*Records for this task*.
* * *
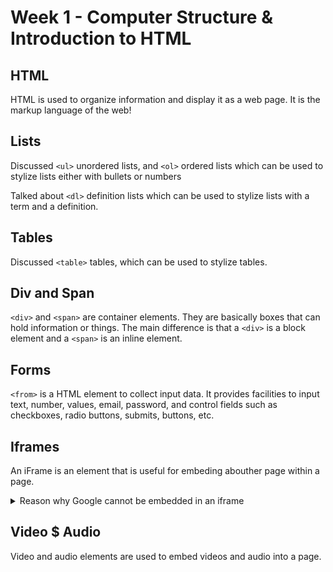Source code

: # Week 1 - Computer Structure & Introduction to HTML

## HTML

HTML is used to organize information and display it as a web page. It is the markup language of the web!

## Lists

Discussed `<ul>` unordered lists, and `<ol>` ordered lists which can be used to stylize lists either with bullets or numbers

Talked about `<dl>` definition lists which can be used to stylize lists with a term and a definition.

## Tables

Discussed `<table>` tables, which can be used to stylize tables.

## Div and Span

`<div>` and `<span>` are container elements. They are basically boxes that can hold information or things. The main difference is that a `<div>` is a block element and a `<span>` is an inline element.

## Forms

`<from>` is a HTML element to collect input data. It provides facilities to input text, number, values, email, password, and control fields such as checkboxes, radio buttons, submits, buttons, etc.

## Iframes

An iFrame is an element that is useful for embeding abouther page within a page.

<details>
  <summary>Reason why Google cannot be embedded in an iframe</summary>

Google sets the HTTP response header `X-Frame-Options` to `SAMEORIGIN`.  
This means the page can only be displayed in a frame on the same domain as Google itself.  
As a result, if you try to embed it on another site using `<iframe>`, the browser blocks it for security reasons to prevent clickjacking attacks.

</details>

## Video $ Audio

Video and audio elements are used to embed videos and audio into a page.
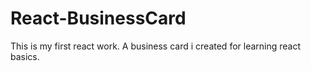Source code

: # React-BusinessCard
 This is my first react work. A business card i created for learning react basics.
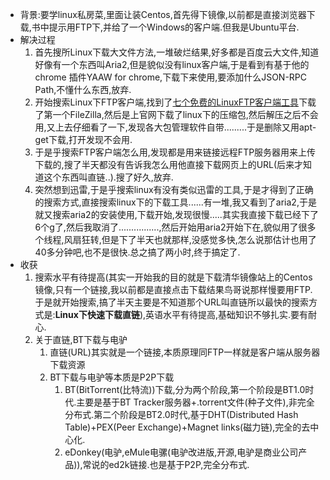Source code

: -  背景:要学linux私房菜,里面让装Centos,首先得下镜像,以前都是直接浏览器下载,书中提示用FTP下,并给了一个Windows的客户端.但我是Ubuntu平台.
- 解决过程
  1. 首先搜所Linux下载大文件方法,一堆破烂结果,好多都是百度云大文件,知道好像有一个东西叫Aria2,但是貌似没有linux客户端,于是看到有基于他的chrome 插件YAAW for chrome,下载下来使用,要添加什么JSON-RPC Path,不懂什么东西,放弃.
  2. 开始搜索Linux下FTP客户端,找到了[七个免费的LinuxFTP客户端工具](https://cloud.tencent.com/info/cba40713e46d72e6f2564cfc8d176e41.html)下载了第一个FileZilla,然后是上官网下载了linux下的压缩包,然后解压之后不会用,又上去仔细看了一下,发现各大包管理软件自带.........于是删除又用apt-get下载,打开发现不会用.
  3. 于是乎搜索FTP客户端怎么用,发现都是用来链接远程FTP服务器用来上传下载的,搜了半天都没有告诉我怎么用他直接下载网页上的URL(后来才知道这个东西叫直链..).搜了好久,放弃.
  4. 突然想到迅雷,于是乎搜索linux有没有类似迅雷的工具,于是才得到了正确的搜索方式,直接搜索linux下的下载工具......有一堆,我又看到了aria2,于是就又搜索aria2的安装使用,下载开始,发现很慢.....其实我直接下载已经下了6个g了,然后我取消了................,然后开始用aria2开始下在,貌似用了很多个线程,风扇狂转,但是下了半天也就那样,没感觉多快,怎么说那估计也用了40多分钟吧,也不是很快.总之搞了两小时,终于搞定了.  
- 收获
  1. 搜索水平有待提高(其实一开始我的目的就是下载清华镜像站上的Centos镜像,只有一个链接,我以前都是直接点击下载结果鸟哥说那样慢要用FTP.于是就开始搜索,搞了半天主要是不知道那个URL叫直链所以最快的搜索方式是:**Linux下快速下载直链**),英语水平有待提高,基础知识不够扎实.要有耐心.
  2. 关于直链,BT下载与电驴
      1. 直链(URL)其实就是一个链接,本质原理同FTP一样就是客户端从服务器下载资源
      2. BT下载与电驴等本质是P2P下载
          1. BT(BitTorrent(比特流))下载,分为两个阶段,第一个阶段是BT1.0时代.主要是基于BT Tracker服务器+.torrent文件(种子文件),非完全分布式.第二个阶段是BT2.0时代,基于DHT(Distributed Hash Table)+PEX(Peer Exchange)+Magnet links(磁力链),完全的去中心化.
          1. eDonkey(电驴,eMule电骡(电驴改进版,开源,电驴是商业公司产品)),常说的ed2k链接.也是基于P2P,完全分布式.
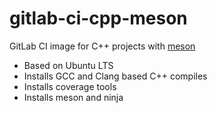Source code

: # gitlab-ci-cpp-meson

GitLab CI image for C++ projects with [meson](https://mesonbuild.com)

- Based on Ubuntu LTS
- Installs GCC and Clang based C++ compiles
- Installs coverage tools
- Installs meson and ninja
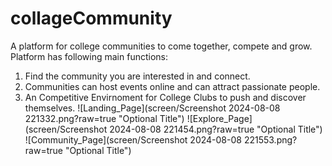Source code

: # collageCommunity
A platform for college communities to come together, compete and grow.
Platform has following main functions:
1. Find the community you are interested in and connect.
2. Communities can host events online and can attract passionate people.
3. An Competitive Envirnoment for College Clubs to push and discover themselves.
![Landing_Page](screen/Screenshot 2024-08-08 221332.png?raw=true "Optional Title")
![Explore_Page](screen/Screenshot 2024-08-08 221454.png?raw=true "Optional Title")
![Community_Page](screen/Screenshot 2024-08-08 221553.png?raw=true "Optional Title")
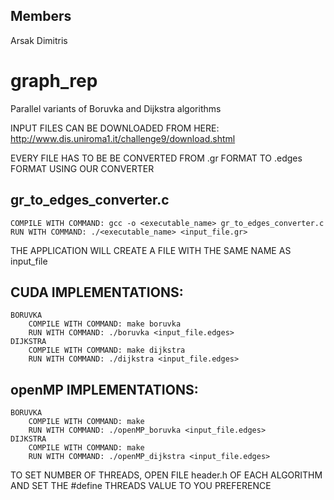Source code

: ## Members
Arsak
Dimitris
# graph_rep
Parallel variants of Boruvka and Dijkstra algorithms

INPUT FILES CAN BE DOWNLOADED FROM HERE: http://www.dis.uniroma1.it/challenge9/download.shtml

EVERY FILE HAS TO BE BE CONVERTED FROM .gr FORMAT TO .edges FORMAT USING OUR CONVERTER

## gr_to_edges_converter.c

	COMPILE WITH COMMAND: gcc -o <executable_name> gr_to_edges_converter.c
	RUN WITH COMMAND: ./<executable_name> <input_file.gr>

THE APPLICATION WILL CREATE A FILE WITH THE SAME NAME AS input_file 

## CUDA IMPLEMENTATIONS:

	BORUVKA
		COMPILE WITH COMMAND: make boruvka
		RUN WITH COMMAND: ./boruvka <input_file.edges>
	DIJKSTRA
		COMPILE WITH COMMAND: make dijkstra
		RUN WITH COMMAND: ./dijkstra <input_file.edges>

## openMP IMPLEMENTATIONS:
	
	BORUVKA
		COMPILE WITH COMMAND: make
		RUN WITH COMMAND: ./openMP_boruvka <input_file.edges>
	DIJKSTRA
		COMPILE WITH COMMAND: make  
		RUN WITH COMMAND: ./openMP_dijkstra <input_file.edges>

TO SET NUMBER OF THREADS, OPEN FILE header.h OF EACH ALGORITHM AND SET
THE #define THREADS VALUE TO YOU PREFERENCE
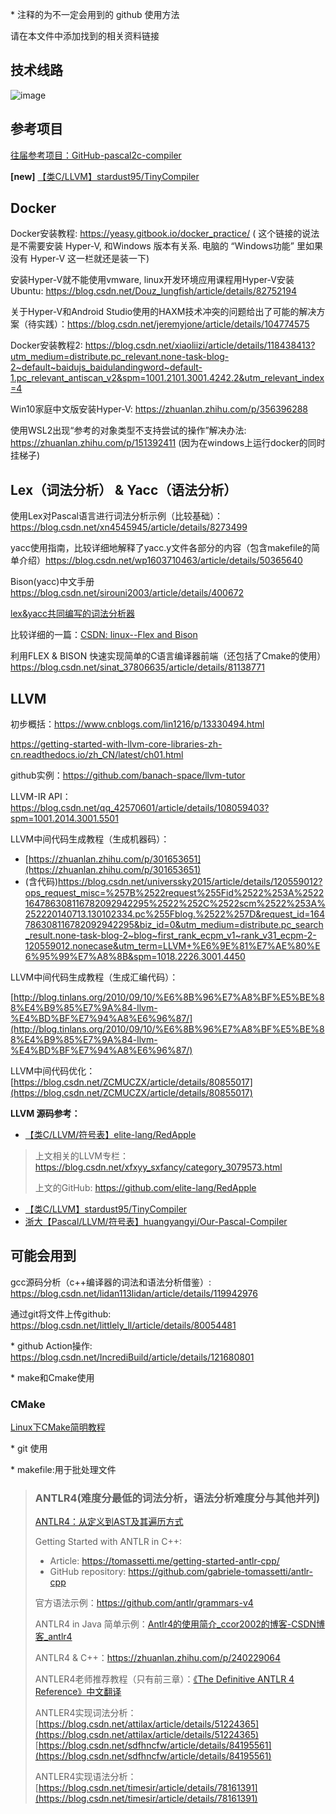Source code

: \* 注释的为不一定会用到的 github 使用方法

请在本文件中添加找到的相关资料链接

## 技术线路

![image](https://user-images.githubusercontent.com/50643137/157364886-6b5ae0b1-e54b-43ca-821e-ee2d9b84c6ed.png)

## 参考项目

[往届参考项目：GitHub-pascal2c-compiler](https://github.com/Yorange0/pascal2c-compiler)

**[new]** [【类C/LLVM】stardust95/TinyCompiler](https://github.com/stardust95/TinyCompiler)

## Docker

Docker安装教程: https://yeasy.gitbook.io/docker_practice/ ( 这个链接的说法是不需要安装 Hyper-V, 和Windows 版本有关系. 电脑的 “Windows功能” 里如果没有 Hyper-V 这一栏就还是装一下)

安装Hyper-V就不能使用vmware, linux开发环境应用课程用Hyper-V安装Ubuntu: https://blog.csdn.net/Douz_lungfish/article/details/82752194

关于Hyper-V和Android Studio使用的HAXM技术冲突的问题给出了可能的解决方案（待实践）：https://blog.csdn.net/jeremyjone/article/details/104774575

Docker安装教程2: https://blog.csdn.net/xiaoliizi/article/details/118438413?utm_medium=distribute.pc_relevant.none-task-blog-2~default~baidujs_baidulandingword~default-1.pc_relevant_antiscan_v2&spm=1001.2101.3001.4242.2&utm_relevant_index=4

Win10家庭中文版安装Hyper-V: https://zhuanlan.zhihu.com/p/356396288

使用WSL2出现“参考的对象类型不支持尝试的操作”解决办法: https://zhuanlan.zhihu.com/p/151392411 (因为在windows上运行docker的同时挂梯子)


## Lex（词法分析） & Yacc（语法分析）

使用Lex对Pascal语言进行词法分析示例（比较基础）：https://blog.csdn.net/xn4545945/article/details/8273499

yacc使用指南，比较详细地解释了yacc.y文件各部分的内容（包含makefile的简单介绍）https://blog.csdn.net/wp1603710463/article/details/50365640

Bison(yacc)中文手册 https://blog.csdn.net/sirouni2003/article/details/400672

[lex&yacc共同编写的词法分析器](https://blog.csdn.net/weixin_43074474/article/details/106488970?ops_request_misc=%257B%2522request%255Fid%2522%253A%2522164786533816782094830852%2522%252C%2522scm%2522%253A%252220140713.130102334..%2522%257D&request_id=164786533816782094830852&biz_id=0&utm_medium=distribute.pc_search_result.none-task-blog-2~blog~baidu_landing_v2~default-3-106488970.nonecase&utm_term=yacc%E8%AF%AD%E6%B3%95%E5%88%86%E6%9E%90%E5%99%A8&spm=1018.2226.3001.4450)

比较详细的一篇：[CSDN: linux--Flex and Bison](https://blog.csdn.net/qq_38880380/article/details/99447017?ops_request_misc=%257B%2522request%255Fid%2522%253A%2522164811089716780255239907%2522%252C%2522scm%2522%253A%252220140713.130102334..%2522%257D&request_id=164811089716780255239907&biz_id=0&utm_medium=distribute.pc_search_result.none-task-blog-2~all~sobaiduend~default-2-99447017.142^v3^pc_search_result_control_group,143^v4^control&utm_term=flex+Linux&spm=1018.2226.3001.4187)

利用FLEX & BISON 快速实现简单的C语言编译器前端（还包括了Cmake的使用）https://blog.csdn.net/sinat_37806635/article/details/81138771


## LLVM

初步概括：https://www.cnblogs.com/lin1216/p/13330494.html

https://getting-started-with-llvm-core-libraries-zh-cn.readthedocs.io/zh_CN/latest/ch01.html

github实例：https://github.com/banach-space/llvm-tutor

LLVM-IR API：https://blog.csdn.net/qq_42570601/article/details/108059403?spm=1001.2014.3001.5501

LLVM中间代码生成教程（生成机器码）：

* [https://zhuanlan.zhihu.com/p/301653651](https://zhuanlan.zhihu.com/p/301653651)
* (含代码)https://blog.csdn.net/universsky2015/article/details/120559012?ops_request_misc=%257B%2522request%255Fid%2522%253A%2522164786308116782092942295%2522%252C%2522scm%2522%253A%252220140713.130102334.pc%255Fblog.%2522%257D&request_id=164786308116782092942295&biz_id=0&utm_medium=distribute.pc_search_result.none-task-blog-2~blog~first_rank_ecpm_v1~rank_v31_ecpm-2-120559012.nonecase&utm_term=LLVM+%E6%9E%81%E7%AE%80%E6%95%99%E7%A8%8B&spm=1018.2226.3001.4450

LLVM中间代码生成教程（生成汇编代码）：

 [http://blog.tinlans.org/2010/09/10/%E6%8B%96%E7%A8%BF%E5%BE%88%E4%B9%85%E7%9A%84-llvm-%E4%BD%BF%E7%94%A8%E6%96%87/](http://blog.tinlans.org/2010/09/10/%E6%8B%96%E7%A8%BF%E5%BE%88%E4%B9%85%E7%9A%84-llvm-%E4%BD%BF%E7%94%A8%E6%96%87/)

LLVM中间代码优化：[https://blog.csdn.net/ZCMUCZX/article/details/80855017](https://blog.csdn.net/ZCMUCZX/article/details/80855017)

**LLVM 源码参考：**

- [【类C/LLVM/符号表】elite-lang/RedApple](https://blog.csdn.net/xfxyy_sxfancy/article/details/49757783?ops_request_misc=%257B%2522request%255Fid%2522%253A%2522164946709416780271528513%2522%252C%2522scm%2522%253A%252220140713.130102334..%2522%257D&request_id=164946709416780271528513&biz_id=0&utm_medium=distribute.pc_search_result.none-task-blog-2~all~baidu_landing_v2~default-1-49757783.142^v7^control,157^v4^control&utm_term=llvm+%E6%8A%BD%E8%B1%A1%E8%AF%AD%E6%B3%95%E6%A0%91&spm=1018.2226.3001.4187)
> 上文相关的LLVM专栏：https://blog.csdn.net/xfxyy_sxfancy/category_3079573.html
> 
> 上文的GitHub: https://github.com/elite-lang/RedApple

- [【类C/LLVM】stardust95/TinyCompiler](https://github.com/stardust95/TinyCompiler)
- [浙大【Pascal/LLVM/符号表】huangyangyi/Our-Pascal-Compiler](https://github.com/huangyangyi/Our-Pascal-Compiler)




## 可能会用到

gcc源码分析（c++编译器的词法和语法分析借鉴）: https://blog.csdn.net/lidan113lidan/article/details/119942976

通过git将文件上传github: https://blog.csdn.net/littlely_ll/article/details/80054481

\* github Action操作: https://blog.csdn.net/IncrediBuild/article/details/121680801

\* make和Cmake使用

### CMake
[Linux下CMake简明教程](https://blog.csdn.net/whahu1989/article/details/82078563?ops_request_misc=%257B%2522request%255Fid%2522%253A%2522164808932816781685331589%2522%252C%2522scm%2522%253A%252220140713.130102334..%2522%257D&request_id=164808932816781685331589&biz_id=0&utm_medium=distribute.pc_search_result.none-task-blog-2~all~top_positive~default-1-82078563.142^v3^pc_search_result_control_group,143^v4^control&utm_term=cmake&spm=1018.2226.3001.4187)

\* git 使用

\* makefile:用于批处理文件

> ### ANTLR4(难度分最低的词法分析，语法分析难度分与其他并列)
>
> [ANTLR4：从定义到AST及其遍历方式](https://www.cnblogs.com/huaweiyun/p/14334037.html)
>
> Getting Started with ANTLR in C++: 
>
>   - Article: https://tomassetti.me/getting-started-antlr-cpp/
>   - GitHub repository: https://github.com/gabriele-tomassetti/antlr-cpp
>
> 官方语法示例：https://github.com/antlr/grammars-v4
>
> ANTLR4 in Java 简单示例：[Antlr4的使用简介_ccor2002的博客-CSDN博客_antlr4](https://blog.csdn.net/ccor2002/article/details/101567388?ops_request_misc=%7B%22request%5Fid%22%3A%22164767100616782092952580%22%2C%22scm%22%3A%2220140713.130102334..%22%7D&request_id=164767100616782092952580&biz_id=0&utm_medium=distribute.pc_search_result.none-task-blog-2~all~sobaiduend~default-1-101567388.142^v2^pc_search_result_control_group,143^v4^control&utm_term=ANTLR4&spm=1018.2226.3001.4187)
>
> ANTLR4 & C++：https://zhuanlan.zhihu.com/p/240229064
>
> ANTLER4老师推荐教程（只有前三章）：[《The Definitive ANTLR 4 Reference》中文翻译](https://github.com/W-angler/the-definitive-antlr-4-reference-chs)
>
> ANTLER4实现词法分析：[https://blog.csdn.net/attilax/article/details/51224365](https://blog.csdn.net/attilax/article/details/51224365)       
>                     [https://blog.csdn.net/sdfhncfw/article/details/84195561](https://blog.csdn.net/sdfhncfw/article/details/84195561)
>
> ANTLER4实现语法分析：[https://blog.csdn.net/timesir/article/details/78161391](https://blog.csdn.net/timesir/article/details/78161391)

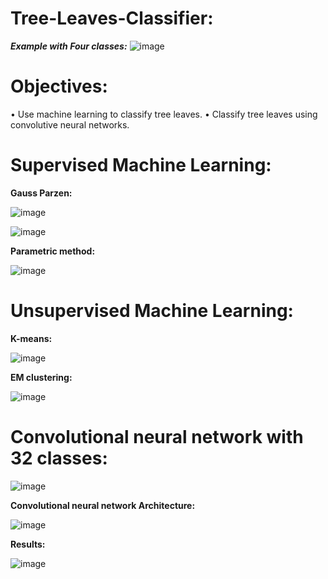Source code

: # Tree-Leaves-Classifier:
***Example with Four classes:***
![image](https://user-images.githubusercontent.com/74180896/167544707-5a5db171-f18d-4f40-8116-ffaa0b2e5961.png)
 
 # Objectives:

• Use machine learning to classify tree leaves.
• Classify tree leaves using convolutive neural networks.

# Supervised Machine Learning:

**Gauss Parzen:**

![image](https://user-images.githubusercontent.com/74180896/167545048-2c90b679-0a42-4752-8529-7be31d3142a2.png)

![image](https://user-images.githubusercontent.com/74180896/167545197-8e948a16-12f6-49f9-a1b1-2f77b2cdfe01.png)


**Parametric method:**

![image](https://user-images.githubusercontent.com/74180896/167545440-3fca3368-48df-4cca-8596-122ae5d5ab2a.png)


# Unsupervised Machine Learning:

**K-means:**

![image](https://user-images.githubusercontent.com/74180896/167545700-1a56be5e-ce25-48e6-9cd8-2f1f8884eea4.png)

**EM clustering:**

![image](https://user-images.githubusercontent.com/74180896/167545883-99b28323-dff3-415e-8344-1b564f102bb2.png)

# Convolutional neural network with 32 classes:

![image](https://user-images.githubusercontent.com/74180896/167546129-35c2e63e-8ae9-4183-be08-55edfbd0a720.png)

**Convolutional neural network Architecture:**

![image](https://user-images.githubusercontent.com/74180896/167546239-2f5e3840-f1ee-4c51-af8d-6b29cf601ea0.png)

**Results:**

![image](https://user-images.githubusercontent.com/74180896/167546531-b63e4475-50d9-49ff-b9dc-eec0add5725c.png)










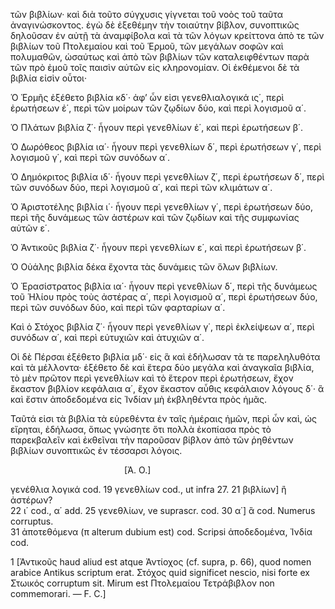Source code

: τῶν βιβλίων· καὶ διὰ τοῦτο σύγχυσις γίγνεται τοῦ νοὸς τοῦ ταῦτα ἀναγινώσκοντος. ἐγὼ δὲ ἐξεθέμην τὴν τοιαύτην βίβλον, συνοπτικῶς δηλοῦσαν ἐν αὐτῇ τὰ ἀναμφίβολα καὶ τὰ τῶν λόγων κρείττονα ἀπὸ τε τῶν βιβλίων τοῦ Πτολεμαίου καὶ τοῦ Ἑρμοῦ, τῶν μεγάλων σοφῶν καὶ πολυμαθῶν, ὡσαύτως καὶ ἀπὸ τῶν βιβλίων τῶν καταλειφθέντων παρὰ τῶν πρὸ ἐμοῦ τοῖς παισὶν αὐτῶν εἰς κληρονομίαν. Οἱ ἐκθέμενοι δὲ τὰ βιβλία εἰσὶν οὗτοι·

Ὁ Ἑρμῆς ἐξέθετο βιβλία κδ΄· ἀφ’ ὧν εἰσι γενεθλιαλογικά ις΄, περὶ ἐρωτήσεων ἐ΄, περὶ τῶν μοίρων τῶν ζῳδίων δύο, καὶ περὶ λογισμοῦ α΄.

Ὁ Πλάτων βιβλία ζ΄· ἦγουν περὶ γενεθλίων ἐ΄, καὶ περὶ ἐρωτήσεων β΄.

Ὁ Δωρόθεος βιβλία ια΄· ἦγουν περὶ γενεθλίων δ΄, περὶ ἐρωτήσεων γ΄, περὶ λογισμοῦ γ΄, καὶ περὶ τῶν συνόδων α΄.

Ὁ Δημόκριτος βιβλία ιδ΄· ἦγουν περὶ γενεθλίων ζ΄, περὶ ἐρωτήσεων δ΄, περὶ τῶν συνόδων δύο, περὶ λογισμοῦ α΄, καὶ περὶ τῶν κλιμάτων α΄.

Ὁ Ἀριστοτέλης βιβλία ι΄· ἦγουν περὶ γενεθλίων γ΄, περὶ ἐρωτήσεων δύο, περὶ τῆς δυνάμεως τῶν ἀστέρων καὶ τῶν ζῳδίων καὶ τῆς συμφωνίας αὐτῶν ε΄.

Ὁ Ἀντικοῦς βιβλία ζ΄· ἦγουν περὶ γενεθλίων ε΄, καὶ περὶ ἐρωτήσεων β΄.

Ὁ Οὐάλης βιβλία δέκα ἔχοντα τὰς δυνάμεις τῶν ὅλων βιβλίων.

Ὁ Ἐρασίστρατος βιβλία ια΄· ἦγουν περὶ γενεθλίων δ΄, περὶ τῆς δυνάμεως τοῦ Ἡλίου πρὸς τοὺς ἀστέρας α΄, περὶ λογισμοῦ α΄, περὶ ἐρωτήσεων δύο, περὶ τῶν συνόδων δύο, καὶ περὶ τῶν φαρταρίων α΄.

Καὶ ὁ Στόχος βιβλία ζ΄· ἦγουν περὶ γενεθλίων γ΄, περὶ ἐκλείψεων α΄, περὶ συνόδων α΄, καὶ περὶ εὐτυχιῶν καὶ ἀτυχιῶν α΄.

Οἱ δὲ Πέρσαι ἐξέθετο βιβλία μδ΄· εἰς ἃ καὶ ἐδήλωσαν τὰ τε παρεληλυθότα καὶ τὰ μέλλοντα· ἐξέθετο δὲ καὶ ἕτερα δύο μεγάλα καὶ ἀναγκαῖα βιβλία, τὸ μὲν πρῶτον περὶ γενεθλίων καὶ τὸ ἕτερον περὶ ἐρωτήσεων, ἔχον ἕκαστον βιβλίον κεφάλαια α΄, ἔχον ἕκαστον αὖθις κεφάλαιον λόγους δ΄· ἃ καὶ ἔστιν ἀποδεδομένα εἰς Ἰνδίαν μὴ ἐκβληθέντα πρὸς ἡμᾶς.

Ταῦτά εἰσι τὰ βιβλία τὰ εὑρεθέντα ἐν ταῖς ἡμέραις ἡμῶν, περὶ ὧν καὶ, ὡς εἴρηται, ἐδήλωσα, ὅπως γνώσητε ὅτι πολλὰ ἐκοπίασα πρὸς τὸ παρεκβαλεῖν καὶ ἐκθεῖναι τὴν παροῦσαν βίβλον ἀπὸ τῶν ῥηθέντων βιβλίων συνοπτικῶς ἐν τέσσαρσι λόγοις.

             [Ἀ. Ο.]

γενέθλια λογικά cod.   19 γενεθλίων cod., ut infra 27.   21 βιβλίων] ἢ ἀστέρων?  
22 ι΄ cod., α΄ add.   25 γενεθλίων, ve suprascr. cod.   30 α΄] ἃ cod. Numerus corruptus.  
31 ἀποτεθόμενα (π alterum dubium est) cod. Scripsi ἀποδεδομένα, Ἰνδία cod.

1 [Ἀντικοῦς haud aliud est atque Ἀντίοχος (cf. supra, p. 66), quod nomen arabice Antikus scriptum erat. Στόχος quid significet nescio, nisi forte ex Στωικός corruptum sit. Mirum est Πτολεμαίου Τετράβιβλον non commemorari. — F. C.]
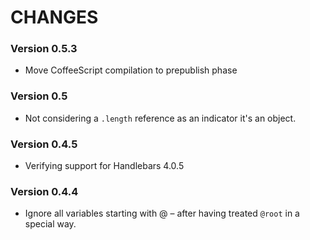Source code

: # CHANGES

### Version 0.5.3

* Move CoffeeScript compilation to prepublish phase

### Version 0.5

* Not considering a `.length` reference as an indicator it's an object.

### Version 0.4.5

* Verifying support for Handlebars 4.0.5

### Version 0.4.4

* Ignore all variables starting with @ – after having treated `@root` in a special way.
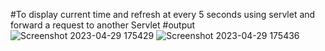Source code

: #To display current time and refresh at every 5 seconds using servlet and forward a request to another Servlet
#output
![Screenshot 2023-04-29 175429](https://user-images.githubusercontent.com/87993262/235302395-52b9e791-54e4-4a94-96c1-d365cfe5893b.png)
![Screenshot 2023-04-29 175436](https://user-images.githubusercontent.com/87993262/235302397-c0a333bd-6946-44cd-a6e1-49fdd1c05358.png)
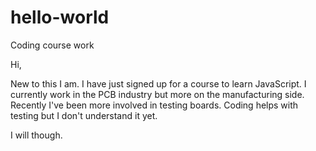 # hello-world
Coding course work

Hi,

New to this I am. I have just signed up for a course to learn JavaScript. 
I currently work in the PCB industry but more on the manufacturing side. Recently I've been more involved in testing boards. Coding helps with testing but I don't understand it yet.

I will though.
* * *
*About this exercise*. Wherever the word "ἐξέθετο" appears in the listing, copy the line that holds it.

*Exercise answer*.
Ὁ Ἑρμῆς ἐξέθετο βιβλία κδ΄· ἀφ’ ὧν εἰσι γενεθλιαλογικά ις΄, περὶ ἐρωτήσεων ἐ΄, περὶ τῶν μοίρων τῶν ζῳδίων δύο, καὶ περὶ λογισμοῦ α΄.
Οἱ δὲ Πέρσαι ἐξέθετο βιβλία μδ΄· εἰς ἃ καὶ ἐδήλωσαν τὰ τε παρεληλυθότα καὶ τὰ μέλλοντα· ἐξέθετο δὲ καὶ ἕτερα δύο μεγάλα καὶ ἀναγκαῖα βιβλία, τὸ μὲν πρῶτον περὶ γενεθλίων καὶ τὸ ἕτερον περὶ ἐρωτήσεων, ἔχον ἕκαστον βιβλίον κεφάλαια α΄, ἔχον ἕκαστον αὖθις κεφάλαιον λόγους δ΄· ἃ καὶ ἔστιν ἀποδεδομένα εἰς Ἰνδίαν μὴ ἐκβληθέντα πρὸς ἡμᾶς.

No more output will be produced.